I have had a multi level TMCC layout for twenty years with virtually no problems,  I recently converted it to Legacy, by installing a Powermaster Bridge, so I could continue to use my TMCC Powermasters. The upper level, approximately twelve by fourteen feet covers a significant area of the lower19 x 26 foot main level. There is also a lower level subway, beneath the main level.  My ground wire is a single loop around entire layout. It is solid, not stranded 14 gauge UNINSULATED wire.  There are drops from the Gargraves track and accessories to that ground wire, spaced throughout the layout.  When building the layout, I read about this set up in one of the early books about TMCC.  I think, but am not sure that Peter Riddle was the author.  Of course I cannot use my Cab 1s or the TMCC Base.  The Legacy Base, and transformers are plugged into a grounded power strip, which in turn is plugged into a grounded wall outlet.  I have installed,  on all five power and ground wires coming off the Powermasters, in-line fuses.

Goody posted:

My ground wire is a single loop around entire layout. It is solid, not stranded 14 gauge UNINSULATED wire. 

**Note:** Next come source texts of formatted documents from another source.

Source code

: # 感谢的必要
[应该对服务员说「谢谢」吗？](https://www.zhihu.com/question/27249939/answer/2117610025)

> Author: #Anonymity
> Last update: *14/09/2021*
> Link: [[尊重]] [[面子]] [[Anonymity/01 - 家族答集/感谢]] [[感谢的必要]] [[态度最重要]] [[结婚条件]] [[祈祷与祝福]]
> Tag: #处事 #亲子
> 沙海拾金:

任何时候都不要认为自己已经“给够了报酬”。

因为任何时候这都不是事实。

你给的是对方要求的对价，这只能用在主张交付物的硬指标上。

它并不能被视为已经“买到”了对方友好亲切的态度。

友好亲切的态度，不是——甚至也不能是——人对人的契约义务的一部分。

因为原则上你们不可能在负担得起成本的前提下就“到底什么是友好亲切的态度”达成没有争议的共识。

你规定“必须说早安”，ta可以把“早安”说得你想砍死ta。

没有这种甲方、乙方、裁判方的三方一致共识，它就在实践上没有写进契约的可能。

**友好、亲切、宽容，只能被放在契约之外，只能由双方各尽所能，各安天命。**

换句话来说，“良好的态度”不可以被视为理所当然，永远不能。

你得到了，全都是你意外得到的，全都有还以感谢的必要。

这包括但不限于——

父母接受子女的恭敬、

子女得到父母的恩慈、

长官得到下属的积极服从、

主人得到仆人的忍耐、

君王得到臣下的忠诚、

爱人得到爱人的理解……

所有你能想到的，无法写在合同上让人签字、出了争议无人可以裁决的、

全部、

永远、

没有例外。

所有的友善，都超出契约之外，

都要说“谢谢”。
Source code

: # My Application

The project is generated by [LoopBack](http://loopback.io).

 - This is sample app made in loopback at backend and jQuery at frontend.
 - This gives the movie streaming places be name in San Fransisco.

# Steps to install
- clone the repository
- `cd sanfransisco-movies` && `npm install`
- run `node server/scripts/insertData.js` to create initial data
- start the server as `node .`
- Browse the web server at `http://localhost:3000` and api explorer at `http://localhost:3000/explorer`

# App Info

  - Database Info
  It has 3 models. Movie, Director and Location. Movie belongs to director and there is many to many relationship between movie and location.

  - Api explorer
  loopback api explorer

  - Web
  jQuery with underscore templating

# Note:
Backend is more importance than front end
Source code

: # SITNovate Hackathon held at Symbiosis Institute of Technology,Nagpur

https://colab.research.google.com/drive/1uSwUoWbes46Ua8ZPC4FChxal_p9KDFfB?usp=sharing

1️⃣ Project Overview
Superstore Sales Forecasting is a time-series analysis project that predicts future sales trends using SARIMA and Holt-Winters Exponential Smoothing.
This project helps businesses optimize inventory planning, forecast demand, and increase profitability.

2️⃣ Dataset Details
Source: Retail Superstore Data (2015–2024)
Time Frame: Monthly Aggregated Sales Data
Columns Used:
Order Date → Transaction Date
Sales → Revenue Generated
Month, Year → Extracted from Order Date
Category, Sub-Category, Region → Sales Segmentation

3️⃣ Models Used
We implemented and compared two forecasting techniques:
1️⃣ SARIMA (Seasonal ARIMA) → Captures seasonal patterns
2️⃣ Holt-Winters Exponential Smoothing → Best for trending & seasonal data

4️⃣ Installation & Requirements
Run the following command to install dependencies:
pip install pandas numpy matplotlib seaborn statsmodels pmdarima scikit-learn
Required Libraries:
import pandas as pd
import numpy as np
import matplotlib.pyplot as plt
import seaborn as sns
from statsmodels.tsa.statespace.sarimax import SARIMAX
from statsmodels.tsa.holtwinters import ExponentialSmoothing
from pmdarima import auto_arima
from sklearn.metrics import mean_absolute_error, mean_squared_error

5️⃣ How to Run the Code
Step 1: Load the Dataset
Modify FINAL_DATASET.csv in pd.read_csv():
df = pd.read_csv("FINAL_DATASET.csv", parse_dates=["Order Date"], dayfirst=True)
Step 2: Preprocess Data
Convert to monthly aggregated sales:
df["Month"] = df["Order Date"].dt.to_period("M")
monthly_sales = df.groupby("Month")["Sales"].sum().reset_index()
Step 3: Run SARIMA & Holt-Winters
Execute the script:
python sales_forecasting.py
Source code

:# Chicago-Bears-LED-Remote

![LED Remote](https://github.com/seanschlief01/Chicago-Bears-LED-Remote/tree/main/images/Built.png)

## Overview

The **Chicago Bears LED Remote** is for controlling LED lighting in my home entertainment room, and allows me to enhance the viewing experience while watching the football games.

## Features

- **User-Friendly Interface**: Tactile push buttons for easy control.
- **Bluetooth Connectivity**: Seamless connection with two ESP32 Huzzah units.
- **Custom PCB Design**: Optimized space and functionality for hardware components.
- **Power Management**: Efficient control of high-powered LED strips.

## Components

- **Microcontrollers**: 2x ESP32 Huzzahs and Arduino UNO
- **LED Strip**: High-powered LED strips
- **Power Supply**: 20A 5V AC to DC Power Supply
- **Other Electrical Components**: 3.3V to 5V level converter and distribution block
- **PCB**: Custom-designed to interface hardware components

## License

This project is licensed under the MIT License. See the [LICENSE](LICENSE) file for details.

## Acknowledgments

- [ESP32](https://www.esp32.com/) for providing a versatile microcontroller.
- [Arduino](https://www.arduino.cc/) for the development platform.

FWIW, there is zero reason for having UNINSULATED wire, or for that matter, using heavy wire for the earth ground line.  You can use any size wire, and insulation won't change anything about the signal.  The earth ground would work just the same with #30 insulated wire as with #14 uninsulated wire.

Hello, Scrap Iron--

Here is something that you should look into, and which can still be done, even if you have finished your new layout in large measure.  The thing is, if a short occurs on the circuit from which you "emanate" your green ground,  you will get some kind of voltage rise on the house green ground wire for that circuit: 1) it can rise to above the 30-volt "hot" touch limit; 2) it can rise to 63 volts on a 125-volt day; 3) it can rise to more than that if the wiring was done in the days when the green wire did not have to be the same size as the hot wire; it can rise to 125v if the green wire does not continue back to the panel or if it has been connected to the hot wire.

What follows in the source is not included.